[Saved data entries]
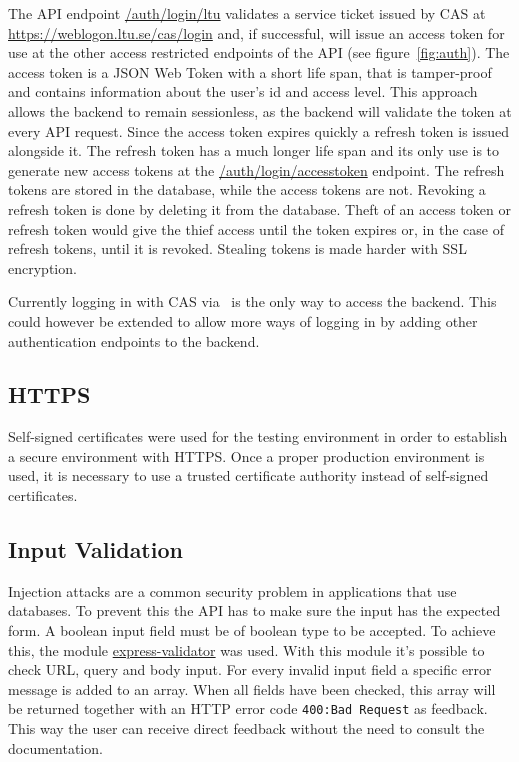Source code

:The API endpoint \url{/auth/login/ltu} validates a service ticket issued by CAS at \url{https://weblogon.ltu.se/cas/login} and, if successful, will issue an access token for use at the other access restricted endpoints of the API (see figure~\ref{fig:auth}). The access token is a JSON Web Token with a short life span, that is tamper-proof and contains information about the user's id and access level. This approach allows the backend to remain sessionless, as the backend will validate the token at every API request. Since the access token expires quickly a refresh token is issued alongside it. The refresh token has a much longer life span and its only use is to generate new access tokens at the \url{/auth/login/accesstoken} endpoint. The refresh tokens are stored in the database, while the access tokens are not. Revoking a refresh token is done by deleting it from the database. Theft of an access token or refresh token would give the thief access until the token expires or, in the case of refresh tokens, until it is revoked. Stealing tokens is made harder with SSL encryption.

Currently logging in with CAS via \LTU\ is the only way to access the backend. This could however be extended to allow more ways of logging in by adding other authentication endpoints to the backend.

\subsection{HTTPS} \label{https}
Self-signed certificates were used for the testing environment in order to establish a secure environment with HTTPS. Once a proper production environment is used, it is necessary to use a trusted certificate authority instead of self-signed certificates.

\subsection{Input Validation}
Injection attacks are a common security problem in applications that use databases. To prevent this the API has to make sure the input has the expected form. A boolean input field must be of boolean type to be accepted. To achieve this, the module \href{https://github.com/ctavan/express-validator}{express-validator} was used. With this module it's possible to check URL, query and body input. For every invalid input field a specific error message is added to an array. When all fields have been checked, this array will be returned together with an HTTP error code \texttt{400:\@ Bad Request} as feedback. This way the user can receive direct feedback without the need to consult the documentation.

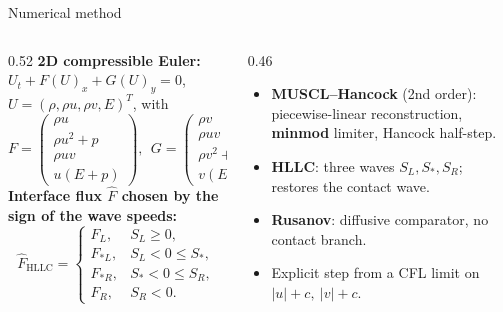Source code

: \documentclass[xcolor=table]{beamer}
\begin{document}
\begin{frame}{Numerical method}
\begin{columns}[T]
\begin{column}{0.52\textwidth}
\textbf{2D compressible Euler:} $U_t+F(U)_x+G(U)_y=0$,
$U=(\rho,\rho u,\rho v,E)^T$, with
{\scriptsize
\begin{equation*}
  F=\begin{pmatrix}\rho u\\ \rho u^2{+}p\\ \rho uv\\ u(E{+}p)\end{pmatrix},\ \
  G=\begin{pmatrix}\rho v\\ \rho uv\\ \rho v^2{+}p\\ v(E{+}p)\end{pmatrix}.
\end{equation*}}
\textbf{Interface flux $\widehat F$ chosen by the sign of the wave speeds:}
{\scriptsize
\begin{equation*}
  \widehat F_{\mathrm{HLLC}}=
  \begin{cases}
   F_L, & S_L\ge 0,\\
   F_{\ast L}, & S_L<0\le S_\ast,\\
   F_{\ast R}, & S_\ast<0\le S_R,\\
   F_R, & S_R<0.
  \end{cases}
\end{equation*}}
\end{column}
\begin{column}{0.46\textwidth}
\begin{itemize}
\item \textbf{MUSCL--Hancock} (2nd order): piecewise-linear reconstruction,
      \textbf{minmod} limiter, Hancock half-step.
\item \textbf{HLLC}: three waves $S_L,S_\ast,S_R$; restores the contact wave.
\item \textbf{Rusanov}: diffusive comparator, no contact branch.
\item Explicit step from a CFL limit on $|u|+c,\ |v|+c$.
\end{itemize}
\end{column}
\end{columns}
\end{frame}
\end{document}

Your task
Copy out all the entries precisely. No images.

Response to the task
Source code

:The API endpoint \url{/auth/login/ltu} validates a service ticket issued by CAS at \url{https://weblogon.ltu.se/cas/login} and, if successful, will issue an access token for use at the other access restricted endpoints of the API (see figure~\ref{fig:auth}). The access token is a JSON Web Token with a short life span, that is tamper-proof and contains information about the user's id and access level. This approach allows the backend to remain sessionless, as the backend will validate the token at every API request. Since the access token expires quickly a refresh token is issued alongside it. The refresh token has a much longer life span and its only use is to generate new access tokens at the \url{/auth/login/accesstoken} endpoint. The refresh tokens are stored in the database, while the access tokens are not. Revoking a refresh token is done by deleting it from the database. Theft of an access token or refresh token would give the thief access until the token expires or, in the case of refresh tokens, until it is revoked. Stealing tokens is made harder with SSL encryption.

Currently logging in with CAS via \LTU\ is the only way to access the backend. This could however be extended to allow more ways of logging in by adding other authentication endpoints to the backend.

\subsection{HTTPS} \label{https}
Self-signed certificates were used for the testing environment in order to establish a secure environment with HTTPS. Once a proper production environment is used, it is necessary to use a trusted certificate authority instead of self-signed certificates.

\subsection{Input Validation}
Injection attacks are a common security problem in applications that use databases. To prevent this the API has to make sure the input has the expected form. A boolean input field must be of boolean type to be accepted. To achieve this, the module \href{https://github.com/ctavan/express-validator}{express-validator} was used. With this module it's possible to check URL, query and body input. For every invalid input field a specific error message is added to an array. When all fields have been checked, this array will be returned together with an HTTP error code \texttt{400:\@ Bad Request} as feedback. This way the user can receive direct feedback without the need to consult the documentation.

Source code

: \documentclass[xcolor=table]{beamer}
\begin{document}
\begin{frame}{Numerical method}
\begin{columns}[T]
\begin{column}{0.52\textwidth}
\textbf{2D compressible Euler:} $U_t+F(U)_x+G(U)_y=0$,
$U=(\rho,\rho u,\rho v,E)^T$, with
{\scriptsize
\begin{equation*}
  F=\begin{pmatrix}\rho u\\ \rho u^2{+}p\\ \rho uv\\ u(E{+}p)\end{pmatrix},\ \
  G=\begin{pmatrix}\rho v\\ \rho uv\\ \rho v^2{+}p\\ v(E{+}p)\end{pmatrix}.
\end{equation*}}
\textbf{Interface flux $\widehat F$ chosen by the sign of the wave speeds:}
{\scriptsize
\begin{equation*}
  \widehat F_{\mathrm{HLLC}}=
  \begin{cases}
   F_L, & S_L\ge 0,\\
   F_{\ast L}, & S_L<0\le S_\ast,\\
   F_{\ast R}, & S_\ast<0\le S_R,\\
   F_R, & S_R<0.
  \end{cases}
\end{equation*}}
\end{column}
\begin{column}{0.46\textwidth}
\begin{itemize}
\item \textbf{MUSCL--Hancock} (2nd order): piecewise-linear reconstruction,
      \textbf{minmod} limiter, Hancock half-step.
\item \textbf{HLLC}: three waves $S_L,S_\ast,S_R$; restores the contact wave.
\item \textbf{Rusanov}: diffusive comparator, no contact branch.
\item Explicit step from a CFL limit on $|u|+c,\ |v|+c$.
\end{itemize}
\end{column}
\end{columns}
\end{frame}
\end{document}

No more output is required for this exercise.